17世紀・朝鮮王朝時代の記録物「仁祖実録」に記された“怪奇の死”にまつわる謎を題材に、盲目の目撃者が謎めいた死の真相を暴くため奔走する姿を予測不可能な展開で緊張感たっぷりに描き、韓国で大ヒットを記録したサスペンススリラー。
盲目の天才鍼医ギョンスは病の弟を救うため、誰にも言えない秘密を抱えながら宮廷で働いている。ある夜、ギョンスは王の子の死を“目撃”してしまったことで、おぞましい真実に直面する事態に。追われる身となった彼は、朝日が昇るまでという限られた時間のなか、謎を暴くため闇を駆けるが……。
「毒戦 BELIEVER」のリュ・ジュンヨルが主人公ギョンスを演じ、「コンフィデンシャル」シリーズのユ・ヘジンが共演。2023年・第59回大鐘賞映画祭で新人監督賞・脚本賞・編集賞、第44回青龍映画賞で新人監督賞・撮影照明賞・編集賞を受賞するなど、同年の韓国国内映画賞で最多受賞を記録した。

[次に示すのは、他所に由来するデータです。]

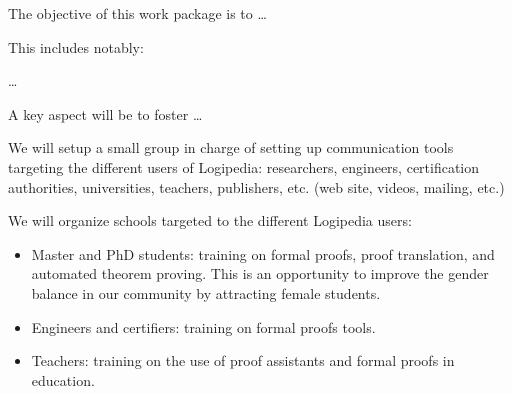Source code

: \begin{workpackage}[id=dissemination,wphases=0-48,type=MGT,
  short=Dissemination,%
  title={Dissemination, communication, and exploitation},
  lead=Inr,
  BolRM=3,
  InrRM=10]
  
\begin{wpobjectives}
  The objective of this work package is to \ldots

This includes notably:
  \begin{compactitem}
  \item \ldots
  \end{compactitem}
  A key aspect will be to foster \ldots
\end{wpobjectives}

\begin{wpdescription}
   
\end{wpdescription}

\begin{tasklist}
  \begin{task}[id=com,title=Communication]
    We will setup a small group in charge of setting up communication
    tools targeting the different users of Logipedia: researchers,
    engineers, certification authorities, universities, teachers,
    publishers, etc. (web site, videos, mailing, etc.)
  \end{task}

  \begin{task}[id=schools,title=Training Logipedia users]
    We will organize schools targeted to the different Logipedia users:
    \begin{itemize}
    \item Master and PhD students: training on formal proofs, proof
      translation, and automated theorem proving. This is an
      opportunity to improve the gender balance in our community by
      attracting female students.
    \item Engineers and certifiers: training on formal proofs tools.
    \item Teachers: training on the use of proof assistants and formal
      proofs in education.
    \end{itemize}
  \end{task}


\end{tasklist}
\end{workpackage}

(映画.comより)
<2024年2月12日 劇場鑑賞>
怖かった!でも見応えたっぷり。韓国の映画って、本当によくできてますね。ドラマを見ないので、韓国の宮廷物に詳しくないのですが、史実をうまくアレンジしてあって、極上のエンタメになっていたと思います。
主人公は鍼医のギョンス。盲目ゆえ他の感覚や記憶が研ぎ澄まされ、聴覚や感触から得る情報を元に、目の見える鍼師より的確な判断で的確な位置に鍼を刺すことができます。また、貧乏な出自と病弱な弟の存在ゆえ、仕事ぶりも真面目で、そのうち徐々に取り立ててもらえるようになります。やがて、その確かな腕と、盲目であるとの理由から、王の側室の診察も任されることにもなります。真面目なギョンスは、仕事に励んでいました。しかし・・・
<ここからネタバレ>
実はギョンスは、暗がりでは少し見えたのです。明るいところでは何も見えません。そのため、昼間は盲目で通せたのですが、夜になるとある程度の字を書いたり(きれいには書けない)、ぼんやりと人が見えたりしたのです。そして事件は起きます。清に人質として囚われていた王の長男が帰って来て、父親である王と、幼い息子との再会を果たしました。これからは幸せに暮らせると思いきや、王と息子との価値観の差が露わになるのです。いや、ひょっとしたら息子が帰って来る前から、王は警戒していたのかもしれません。ともかく、起きるべくして起きてしまうのです。殺人事件が。そして夜の密室で起きた殺人事件、ギョンスはあらゆるものを見てしまいます。
<ネタバレ終わり>
朝鮮は小国ゆえ、それまでは明に従い、明が滅んで清になったらなったで従属を強いられました。でも、兵力でかなうはずはなく、従属するしかなかったのです。いろいろ屈折した感情があったんでしょうね。もっとも、世界のどの国であっても、権力争い・跡目争いは絶え間なく起きてきたのでしょうから、話としてはよくあるものなのかもしれません。
主人公のギョンスを演じるリュ・ジュンヨルが出色でした。うまいですね、本当に。ハラハラ・ドキドキでした。おすすめです~。